Advertisements for the Wisconsin Supreme Court election culminated to become the most negatively publicized judicial race in state history Tuesday.
Special interest groups spent over $3 million on advertisements in the election, more than either candidate spent and likely more than was spent last year, according to a recent report by the watchdog group Wisconsin Democracy Campaign.
According to Mike McCabe, director of the WDC, candidates are restricted by donation limits and strict disclosure rules. However, special interest groups do not have to follow the same rules.
McCabe said elections are supposed to be a dialogue between voters and candidates, but the recent election was a special interest monologue.""
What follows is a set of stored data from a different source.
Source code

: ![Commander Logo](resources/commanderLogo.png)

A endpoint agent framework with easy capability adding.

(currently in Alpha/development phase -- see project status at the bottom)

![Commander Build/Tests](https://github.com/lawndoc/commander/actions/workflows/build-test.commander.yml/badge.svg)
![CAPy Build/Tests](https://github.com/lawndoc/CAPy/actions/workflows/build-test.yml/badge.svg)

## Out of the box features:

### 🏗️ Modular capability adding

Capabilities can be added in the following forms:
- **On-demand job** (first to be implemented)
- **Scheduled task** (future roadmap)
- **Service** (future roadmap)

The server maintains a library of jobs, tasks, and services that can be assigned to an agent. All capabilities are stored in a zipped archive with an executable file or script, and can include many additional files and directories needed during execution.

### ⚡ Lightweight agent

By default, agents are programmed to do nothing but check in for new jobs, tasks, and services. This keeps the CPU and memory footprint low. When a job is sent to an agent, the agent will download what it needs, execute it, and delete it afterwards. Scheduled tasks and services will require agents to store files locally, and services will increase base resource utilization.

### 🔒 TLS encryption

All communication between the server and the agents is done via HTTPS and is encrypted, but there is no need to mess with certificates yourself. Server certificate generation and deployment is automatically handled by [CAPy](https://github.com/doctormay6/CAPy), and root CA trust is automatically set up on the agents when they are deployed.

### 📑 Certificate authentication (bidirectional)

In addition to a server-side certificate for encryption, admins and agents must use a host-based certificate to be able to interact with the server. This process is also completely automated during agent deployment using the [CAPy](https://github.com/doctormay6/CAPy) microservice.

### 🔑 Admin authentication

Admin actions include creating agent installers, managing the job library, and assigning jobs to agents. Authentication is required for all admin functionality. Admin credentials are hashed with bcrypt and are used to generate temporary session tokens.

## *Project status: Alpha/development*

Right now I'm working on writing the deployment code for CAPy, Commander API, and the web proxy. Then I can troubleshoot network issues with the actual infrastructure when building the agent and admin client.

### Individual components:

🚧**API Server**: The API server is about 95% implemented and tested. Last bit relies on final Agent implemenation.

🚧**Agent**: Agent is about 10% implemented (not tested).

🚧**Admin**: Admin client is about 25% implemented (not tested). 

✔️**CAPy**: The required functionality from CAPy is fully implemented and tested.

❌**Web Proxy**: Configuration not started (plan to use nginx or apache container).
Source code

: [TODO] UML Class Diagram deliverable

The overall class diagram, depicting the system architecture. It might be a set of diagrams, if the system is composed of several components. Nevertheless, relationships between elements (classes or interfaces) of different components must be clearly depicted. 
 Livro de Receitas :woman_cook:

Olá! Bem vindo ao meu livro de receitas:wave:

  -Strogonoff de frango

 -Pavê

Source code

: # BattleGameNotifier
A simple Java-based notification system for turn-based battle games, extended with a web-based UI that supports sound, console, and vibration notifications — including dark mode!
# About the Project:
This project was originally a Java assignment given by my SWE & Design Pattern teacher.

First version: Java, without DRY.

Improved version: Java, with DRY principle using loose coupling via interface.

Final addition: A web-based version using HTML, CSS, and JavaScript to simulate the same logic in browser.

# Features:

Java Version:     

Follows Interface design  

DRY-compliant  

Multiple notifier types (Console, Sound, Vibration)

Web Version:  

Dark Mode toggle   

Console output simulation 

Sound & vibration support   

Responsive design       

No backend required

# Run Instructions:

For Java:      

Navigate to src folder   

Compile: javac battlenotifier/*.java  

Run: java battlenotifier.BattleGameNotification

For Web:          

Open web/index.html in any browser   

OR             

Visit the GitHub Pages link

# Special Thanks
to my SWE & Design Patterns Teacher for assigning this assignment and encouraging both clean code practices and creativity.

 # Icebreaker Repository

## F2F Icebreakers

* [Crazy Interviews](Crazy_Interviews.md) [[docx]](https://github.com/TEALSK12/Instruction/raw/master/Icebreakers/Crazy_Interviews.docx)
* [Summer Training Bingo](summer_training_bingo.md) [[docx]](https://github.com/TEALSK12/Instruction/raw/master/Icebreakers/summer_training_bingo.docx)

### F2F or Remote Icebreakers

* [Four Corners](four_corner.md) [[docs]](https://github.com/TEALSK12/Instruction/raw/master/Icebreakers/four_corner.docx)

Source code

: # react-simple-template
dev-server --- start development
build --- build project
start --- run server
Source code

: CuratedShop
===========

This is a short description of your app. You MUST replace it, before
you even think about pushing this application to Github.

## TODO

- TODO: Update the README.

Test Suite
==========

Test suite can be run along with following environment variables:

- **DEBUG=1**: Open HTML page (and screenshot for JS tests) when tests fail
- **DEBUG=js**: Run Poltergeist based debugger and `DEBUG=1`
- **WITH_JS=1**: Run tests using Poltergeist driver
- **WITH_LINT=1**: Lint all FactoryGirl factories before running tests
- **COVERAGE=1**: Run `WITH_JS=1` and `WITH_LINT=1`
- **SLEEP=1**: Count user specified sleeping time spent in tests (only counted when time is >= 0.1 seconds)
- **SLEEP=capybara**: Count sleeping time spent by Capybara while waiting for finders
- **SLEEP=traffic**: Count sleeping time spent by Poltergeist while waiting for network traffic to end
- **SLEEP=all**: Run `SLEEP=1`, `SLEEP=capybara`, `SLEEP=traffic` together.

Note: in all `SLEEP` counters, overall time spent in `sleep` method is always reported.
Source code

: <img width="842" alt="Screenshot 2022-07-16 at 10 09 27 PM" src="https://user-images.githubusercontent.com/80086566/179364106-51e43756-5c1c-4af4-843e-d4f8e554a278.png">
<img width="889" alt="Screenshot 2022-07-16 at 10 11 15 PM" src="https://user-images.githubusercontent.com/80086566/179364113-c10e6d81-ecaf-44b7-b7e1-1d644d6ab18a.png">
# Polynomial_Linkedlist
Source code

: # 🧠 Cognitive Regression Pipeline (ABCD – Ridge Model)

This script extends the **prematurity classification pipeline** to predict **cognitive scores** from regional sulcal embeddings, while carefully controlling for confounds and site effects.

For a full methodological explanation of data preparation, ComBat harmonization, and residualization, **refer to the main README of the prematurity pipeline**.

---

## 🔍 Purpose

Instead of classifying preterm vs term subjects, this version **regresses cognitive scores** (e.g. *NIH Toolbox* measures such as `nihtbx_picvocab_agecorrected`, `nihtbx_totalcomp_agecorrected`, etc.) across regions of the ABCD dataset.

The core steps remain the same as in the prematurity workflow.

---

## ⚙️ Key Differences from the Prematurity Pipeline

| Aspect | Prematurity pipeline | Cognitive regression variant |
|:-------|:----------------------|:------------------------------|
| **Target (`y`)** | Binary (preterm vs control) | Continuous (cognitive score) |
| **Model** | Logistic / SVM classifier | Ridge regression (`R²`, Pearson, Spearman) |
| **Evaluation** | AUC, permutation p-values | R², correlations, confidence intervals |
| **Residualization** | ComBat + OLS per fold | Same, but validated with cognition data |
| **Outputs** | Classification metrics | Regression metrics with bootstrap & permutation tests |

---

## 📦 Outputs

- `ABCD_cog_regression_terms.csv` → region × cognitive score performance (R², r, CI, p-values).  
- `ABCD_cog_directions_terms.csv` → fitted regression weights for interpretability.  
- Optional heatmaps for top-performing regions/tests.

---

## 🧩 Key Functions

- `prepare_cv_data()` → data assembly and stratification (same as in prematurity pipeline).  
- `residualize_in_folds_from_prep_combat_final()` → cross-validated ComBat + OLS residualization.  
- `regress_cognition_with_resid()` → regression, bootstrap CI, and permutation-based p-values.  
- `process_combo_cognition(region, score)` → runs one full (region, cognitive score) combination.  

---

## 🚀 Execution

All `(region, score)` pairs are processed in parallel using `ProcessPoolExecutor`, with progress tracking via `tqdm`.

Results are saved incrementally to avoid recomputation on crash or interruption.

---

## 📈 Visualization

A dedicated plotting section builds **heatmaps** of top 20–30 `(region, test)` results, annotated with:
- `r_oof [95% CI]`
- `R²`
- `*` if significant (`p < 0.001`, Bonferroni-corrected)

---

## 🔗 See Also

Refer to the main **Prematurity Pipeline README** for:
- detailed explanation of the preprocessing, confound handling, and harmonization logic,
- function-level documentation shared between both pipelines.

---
The problem with negative special interest advertisements is the public has no idea where the money is coming from, said Jay Heck, executive director of the ethics group Common Cause in Wisconsin.
Heck said this has lead to ""character assassinating ads to buy Supreme Court elections with secret money.""
According to Heck, the responsibility to reform these issues is in the hands of Gov. Jim Doyle and legislative leaders like Assembly Speaker Mike Huebsch, R-West Salem, and state Senate Majority Leader Russ Decker, D-Weston.
He said establishing legislation requiring special interest groups to disclose the names of donors would decrease the amount of funding because donors would be ""embarrassed if people knew they were paying for the [advertisement] crap.""
Other political observers said the current nature of Supreme Court races does not need to be changed.
""The negative tone to the campaigns is the function of the competitive nature of the election,"" UW-Madison political science professor Kenneth Goldstein said.
According to Goldstein, voting for judges can be problematic because elections were meant for representative offices - not judicial ones.
However, Goldstein said he is not concerned about the amount of money or the negative tone affecting the election.